- **TO DO**:
Which lines in the data below contain the word "already"? Pull each of them out.
━━━━━ ENTRIES PROVIDED
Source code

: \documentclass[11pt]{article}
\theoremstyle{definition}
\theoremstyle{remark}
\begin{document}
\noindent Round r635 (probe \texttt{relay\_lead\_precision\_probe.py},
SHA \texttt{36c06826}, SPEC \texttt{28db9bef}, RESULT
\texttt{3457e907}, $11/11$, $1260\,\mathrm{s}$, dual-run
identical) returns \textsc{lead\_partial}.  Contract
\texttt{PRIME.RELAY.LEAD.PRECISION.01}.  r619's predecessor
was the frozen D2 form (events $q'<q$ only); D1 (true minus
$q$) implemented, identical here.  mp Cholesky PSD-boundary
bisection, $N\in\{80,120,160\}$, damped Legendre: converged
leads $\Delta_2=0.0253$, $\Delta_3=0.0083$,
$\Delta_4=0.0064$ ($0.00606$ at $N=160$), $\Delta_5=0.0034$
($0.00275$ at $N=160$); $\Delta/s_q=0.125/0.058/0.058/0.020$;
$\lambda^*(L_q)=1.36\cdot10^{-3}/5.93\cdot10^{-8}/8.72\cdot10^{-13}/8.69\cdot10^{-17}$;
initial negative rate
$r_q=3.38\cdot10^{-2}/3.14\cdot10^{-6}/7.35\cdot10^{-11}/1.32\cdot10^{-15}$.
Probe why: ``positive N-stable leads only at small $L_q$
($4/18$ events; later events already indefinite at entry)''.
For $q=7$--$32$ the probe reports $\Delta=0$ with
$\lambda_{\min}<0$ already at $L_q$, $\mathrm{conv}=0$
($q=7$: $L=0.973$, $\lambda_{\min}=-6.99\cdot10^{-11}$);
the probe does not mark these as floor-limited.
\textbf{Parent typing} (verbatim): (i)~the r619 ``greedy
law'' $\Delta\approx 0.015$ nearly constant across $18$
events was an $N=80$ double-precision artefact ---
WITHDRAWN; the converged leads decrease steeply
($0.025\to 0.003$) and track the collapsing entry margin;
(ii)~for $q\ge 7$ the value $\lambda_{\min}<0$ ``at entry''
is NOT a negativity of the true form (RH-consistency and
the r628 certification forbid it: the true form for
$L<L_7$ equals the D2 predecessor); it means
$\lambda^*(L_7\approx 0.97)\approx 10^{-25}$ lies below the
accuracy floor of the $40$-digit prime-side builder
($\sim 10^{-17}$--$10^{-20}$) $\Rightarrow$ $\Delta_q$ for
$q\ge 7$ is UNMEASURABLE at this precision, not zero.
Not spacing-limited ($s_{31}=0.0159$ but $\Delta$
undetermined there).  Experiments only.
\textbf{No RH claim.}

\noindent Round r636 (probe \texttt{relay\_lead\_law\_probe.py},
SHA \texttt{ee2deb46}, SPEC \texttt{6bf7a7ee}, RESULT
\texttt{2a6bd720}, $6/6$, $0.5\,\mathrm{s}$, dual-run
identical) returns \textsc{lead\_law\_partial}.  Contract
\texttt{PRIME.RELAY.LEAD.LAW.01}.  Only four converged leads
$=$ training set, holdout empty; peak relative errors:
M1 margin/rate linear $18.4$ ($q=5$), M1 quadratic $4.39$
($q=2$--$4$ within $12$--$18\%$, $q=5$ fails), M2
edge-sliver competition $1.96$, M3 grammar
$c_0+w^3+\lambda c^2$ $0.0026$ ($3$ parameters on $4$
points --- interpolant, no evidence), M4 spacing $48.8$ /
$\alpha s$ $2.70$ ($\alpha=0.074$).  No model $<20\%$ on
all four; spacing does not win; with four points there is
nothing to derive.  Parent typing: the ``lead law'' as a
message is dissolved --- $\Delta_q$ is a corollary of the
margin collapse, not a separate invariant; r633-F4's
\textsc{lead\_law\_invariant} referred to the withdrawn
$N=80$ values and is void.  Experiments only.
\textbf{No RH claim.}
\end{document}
━━━━━━━━━━
- **THE ANSWER**:
($4/18$ events; later events already indefinite at entry)''.
$\lambda_{\min}<0$ already at $L_q$, $\mathrm{conv}=0$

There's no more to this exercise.